From: Jeff Hostetler <git@jeffhostetler.com>
To: git@vger.kernel.org
Cc: gitster@pobox.com, peff@peff.net, ethomson@edwardthomson.com,
jonathantanmy@google.com, jrnieder@gmail.com,
jeffhost@microsoft.com
Subject: [PATCH v2 06/19] list-objects-filters: add use-sparse-checkout filter
Date: Thu, 13 Jul 2017 17:34:46 +0000 [thread overview]
Message-ID: <20170713173459.3559-7-git@jeffhostetler.com> (raw)
In-Reply-To: <20170713173459.3559-1-git@jeffhostetler.com>
From: Jeff Hostetler <jeffhost@microsoft.com>
Create a filter for traverse_commit_list_filtered() to omit the
blobs that would not be needed by a sparse checkout using the
given sparse-checkout spec.
This filter will be used in a future commit by rev-list and
pack-objects for partial/narrow clone/fetch.

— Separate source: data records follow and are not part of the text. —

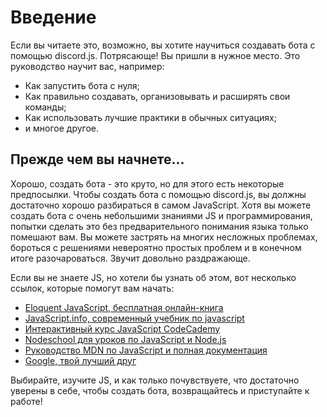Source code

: # Введение

Если вы читаете это, возможно, вы хотите научиться создавать бота с помощью discord.js. Потрясающе! Вы пришли в нужное место. Это руководство научит вас, например:
- Как запустить бота с нуля;
- Как правильно создавать, организовывать и расширять свои команды;
- Как использовать лучшие практики в обычных ситуациях;
- и многое другое.

## Прежде чем вы начнете...

Хорошо, создать бота - это круто, но для этого есть некоторые предпосылки. Чтобы создать бота с помощью discord.js, вы должны достаточно хорошо разбираться в самом JavaScript. Хотя вы можете создать бота с очень небольшими знаниями JS и программирования, попытки сделать это без предварительного понимания языка только помешают вам. Вы можете застрять на многих несложных проблемах, бороться с решениями невероятно простых проблем и в конечном итоге разочароваться. Звучит довольно раздражающе.

Если вы не знаете JS, но хотели бы узнать об этом, вот несколько ссылок, которые помогут вам начать:

- [Eloquent JavaScript, бесплатная онлайн-книга](http://eloquentjavascript.net/)
- [JavaScript.info, современный учебник по javascript](https://learn.javascript.ru)
- [Интерактивный курс JavaScript CodeCademy](https://www.codecademy.com/learn/learn-javascript)
- [Nodeschool для уроков по JavaScript и Node.js](https://nodeschool.io/)
- [Руководство MDN по JavaScript и полная документация](https://developer.mozilla.org/ru/docs/Web/JavaScript)
- [Google, твой лучший друг](https://google.ru/)

Выбирайте, изучите JS, и как только почувствуете, что достаточно уверены в себе, чтобы создать бота, возвращайтесь и приступайте к работе!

A future enhancement should be able to also omit tree objects
not needed by such a sparse checkout, but that is not currently
supported.
Signed-off-by: Jeff Hostetler <jeffhost@microsoft.com>
---
list-objects-filters.c | 179 +++++++++++++++++++++++++++++++++++++++++++++++++
list-objects-filters.h | 16 +++++
2 files changed, 195 insertions(+)
diff --git a/list-objects-filters.c b/list-objects-filters.c
index f04d70e..cacf645 100644
--- a/list-objects-filters.c
+++ b/list-objects-filters.c
@@ -180,3 +180,182 @@ void traverse_commit_list_omit_large_blobs(
oidset2_clear(&d.omits);
}
+
+/*
+ * A filter driven by a sparse-checkout specification to only
+ * include blobs that a sparse checkout would populate.
+ *
+ * The sparse-checkout spec is loaded from the blob with the
+ * given OID (rather than .git/info/sparse-checkout) because
+ * the repo may be bare.
+ */
+struct frame {
+ int defval;
+ int child_prov_omit : 1;
+};
+
+struct filter_use_sparse_data {
+ struct oidset2 omits;
+ struct exclude_list el;
+
+ size_t nr, alloc;
+ struct frame *array_frame;
+};
+
+static list_objects_filter_result filter_use_sparse(
+ list_objects_filter_type filter_type,
+ struct object *obj,
+ const char *pathname,
+ const char *filename,
+ void *filter_data_)
+{
+ struct filter_use_sparse_data *filter_data = filter_data_;
+ int64_t object_length = -1;
+ int val, dtype;
+ unsigned long s;
+ enum object_type t;
+ struct frame *frame;
+
+ switch (filter_type) {
+ default:
+ die("unkown filter_type");
+ return LOFR_ZERO;
+
+ case LOFT_BEGIN_TREE:
+ assert(obj->type == OBJ_TREE);
+ dtype = DT_DIR;
+ val = is_excluded_from_list(pathname, strlen(pathname),
+ filename, &dtype, &filter_data->el);
+ if (val < 0)
+ val = filter_data->array_frame[filter_data->nr].defval;
+
+ ALLOC_GROW(filter_data->array_frame, filter_data->nr + 1,
+ filter_data->alloc);
+ filter_data->nr++;
+ filter_data->array_frame[filter_data->nr].defval = val;
+ filter_data->array_frame[filter_data->nr].child_prov_omit = 0;
+
+ /*
+ * A directory with this tree OID may appear in multiple
+ * places in the tree. (Think of a directory move, with
+ * no other changes.) And with a different pathname, the
+ * is_excluded...() results for this directory and items
+ * contained within it may be different. So we cannot
+ * mark it SEEN (yet), since that will prevent process_tree()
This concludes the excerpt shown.